§ **BRIEF**: Every line of the material below that holds the string "does" should be copied.
[INFORMATION — start]
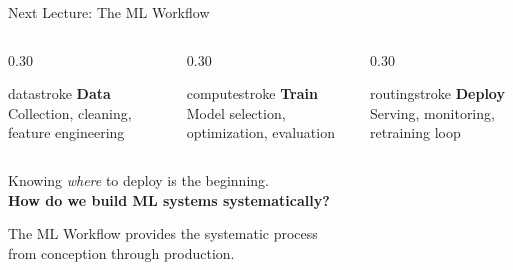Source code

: \documentclass[aspectratio=169, 12pt]{beamer}
\begin{document}
\begin{frame}{Next Lecture: The ML Workflow}
\note{
%
%
%
}

\small
\centering
\vspace{0.5cm}

\begin{columns}[c]
  \begin{column}{0.30\textwidth}
    \centering
    \begin{mlsyscard}{datastroke}
    {\normalsize\bfseries Data}\\[0.1cm]
    {\footnotesize Collection, cleaning, feature engineering}
    \end{mlsyscard}
  \end{column}
  \begin{column}{0.30\textwidth}
    \centering
    \begin{mlsyscard}{computestroke}
    {\normalsize\bfseries Train}\\[0.1cm]
    {\footnotesize Model selection, optimization, evaluation}
    \end{mlsyscard}
  \end{column}
  \begin{column}{0.30\textwidth}
    \centering
    \begin{mlsyscard}{routingstroke}
    {\normalsize\bfseries Deploy}\\[0.1cm]
    {\footnotesize Serving, monitoring, retraining loop}
    \end{mlsyscard}
  \end{column}
\end{columns}

\vspace{0.4cm}
{\normalsize Knowing \emph{where} to deploy is the beginning.}\\[0.1cm]
{\normalsize\textbf{How do we build ML systems systematically?}}

\vspace{0.3cm}
{\small The ML Workflow provides the systematic process\\from conception through production.}

\end{frame}
\end{document}
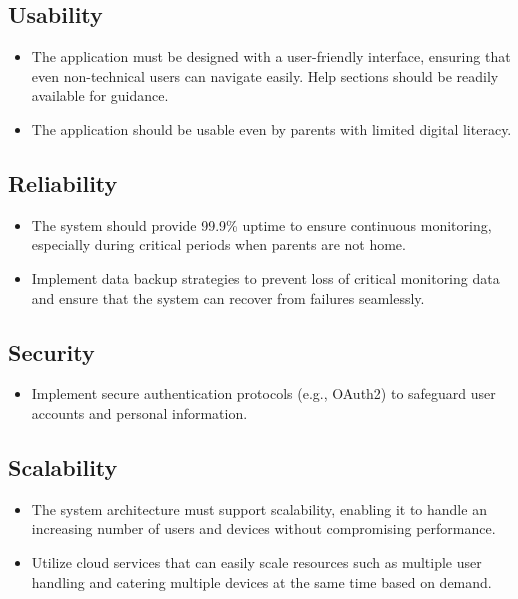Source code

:\documentclass[12pt,a4paper]{report}
\begin{document}
\subsection{Usability}
\begin{itemize}
  \item The application must be designed with a user-friendly interface, ensuring that even non-technical users can navigate easily. Help sections should be readily available for guidance.
  \item The application should be usable even by parents with limited digital literacy.
\end{itemize}

\subsection{Reliability}
\begin{itemize}
  \item The system should provide 99.9\% uptime to ensure continuous monitoring, especially during critical periods when parents are not home.
  \item Implement data backup strategies to prevent loss of critical monitoring data and ensure that the system can recover from failures seamlessly.
\end{itemize}

\subsection{Security}
\begin{itemize}
  \item Implement secure authentication protocols (e.g., OAuth2) to safeguard user accounts and personal information.
\end{itemize}

\subsection{Scalability}
\begin{itemize}
  \item The system architecture must support scalability, enabling it to handle an increasing number of users and devices without compromising performance.
  \item Utilize cloud services that can easily scale resources such as multiple user handling and catering multiple devices at the same time based on demand.
\end{itemize}
\end{document}
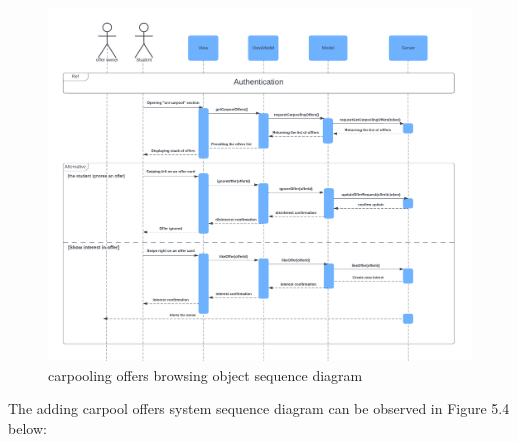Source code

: \begin{figure}[H] 
            \centering
            \includegraphics[scale=0.45]{diagrams/Sequence diagram object carpool browsing.png}
            \caption{carpooling offers browsing object sequence diagram} 
            \label{fig: carpooling offers browsing object sequence diagram }
\end{figure}

The adding carpool offers system sequence diagram can be observed in Figure 5.4 below:

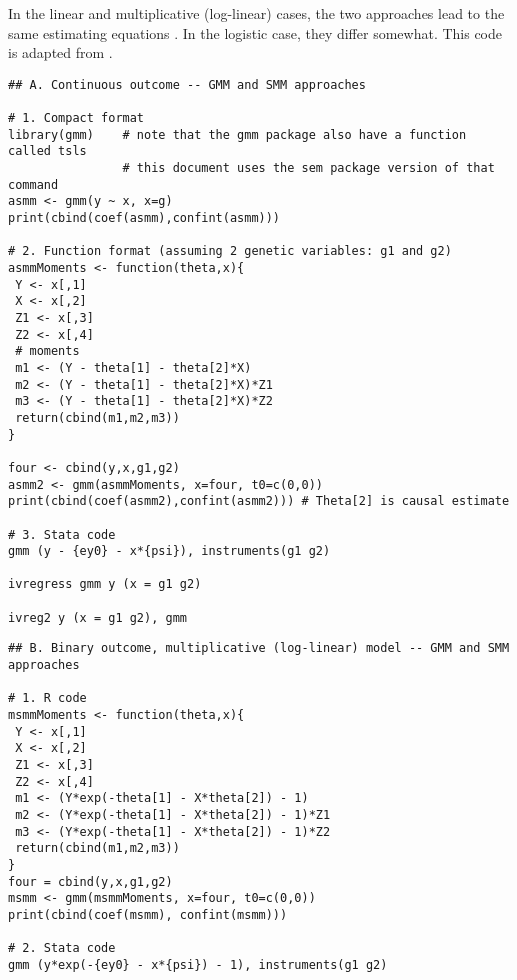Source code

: \documentclass[a4paper,12pt]{article} %
\begin{document}
In the linear and multiplicative (log-linear) cases, the two approaches lead to the same estimating equations \citep{clarke2011}. In the logistic case, they differ somewhat. This code is adapted from \cite{clarke2011}.

\begin{lstlisting}
## A. Continuous outcome -- GMM and SMM approaches

# 1. Compact format
library(gmm)    # note that the gmm package also have a function called tsls
                # this document uses the sem package version of that command
asmm <- gmm(y ~ x, x=g)
print(cbind(coef(asmm),confint(asmm)))

# 2. Function format (assuming 2 genetic variables: g1 and g2)
asmmMoments <- function(theta,x){
 Y <- x[,1]
 X <- x[,2]
 Z1 <- x[,3]
 Z2 <- x[,4]
 # moments
 m1 <- (Y - theta[1] - theta[2]*X)
 m2 <- (Y - theta[1] - theta[2]*X)*Z1
 m3 <- (Y - theta[1] - theta[2]*X)*Z2
 return(cbind(m1,m2,m3))
}

four <- cbind(y,x,g1,g2)
asmm2 <- gmm(asmmMoments, x=four, t0=c(0,0))
print(cbind(coef(asmm2),confint(asmm2))) # Theta[2] is causal estimate

# 3. Stata code
gmm (y - {ey0} - x*{psi}), instruments(g1 g2)

ivregress gmm y (x = g1 g2)

ivreg2 y (x = g1 g2), gmm
\end{lstlisting}


\begin{lstlisting}
## B. Binary outcome, multiplicative (log-linear) model -- GMM and SMM approaches

# 1. R code
msmmMoments <- function(theta,x){
 Y <- x[,1]
 X <- x[,2]
 Z1 <- x[,3]
 Z2 <- x[,4]
 m1 <- (Y*exp(-theta[1] - X*theta[2]) - 1)
 m2 <- (Y*exp(-theta[1] - X*theta[2]) - 1)*Z1
 m3 <- (Y*exp(-theta[1] - X*theta[2]) - 1)*Z2
 return(cbind(m1,m2,m3))
}
four = cbind(y,x,g1,g2)
msmm <- gmm(msmmMoments, x=four, t0=c(0,0))
print(cbind(coef(msmm), confint(msmm)))

# 2. Stata code
gmm (y*exp(-{ey0} - x*{psi}) - 1), instruments(g1 g2)
\end{lstlisting}
\end{document}
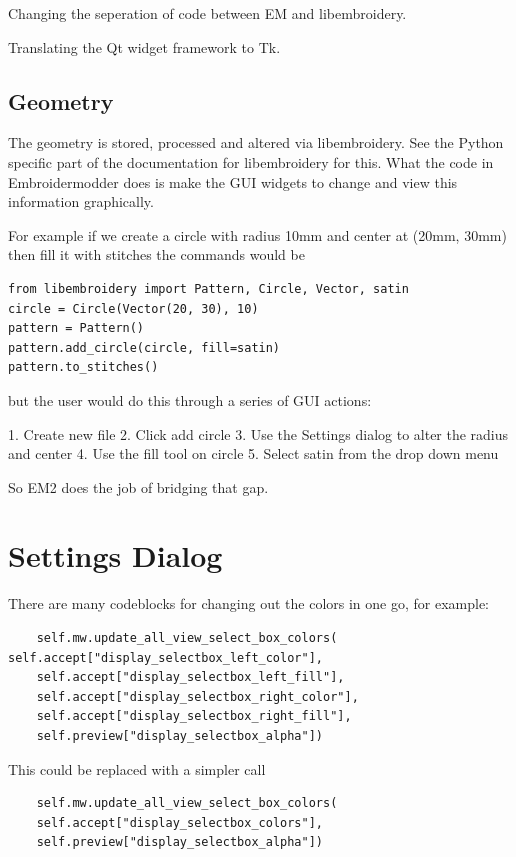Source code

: \documentclass[a4paper]{report}
\begin{document}
Changing the seperation of code between EM and libembroidery.

Translating the Qt widget framework to Tk.

\subsection{Geometry}

The geometry is stored, processed and altered via libembroidery. See the Python
specific part of the documentation for libembroidery for this. What the code in
Embroidermodder does is make the GUI widgets to change and view this information
graphically.

For example if we create a circle with radius 10mm and center at (20mm, 30mm)
then fill it with stitches the commands would be

\begin{lstlisting}
from libembroidery import Pattern, Circle, Vector, satin
circle = Circle(Vector(20, 30), 10)
pattern = Pattern()
pattern.add_circle(circle, fill=satin)
pattern.to_stitches()
\end{lstlisting}

but the user would do this through a series of GUI actions:

1. Create new file
2. Click add circle
3. Use the Settings dialog to alter the radius and center
4. Use the fill tool on circle
5. Select satin from the drop down menu

So EM2 does the job of bridging that gap.

\section{Settings Dialog}

There are many codeblocks for changing out the colors in one go, for example:

\begin{lstlisting}
    self.mw.update_all_view_select_box_colors(    self.accept["display_selectbox_left_color"],
    self.accept["display_selectbox_left_fill"],
    self.accept["display_selectbox_right_color"],
    self.accept["display_selectbox_right_fill"],
    self.preview["display_selectbox_alpha"])
\end{lstlisting}

This could be replaced with a simpler call

\begin{lstlisting}
    self.mw.update_all_view_select_box_colors(
    self.accept["display_selectbox_colors"],
    self.preview["display_selectbox_alpha"])
\end{lstlisting}
\end{document}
[INFORMATION — finish]
§ **SOLUTION**:
Embroidermodder does is make the GUI widgets to change and view this information
So EM2 does the job of bridging that gap.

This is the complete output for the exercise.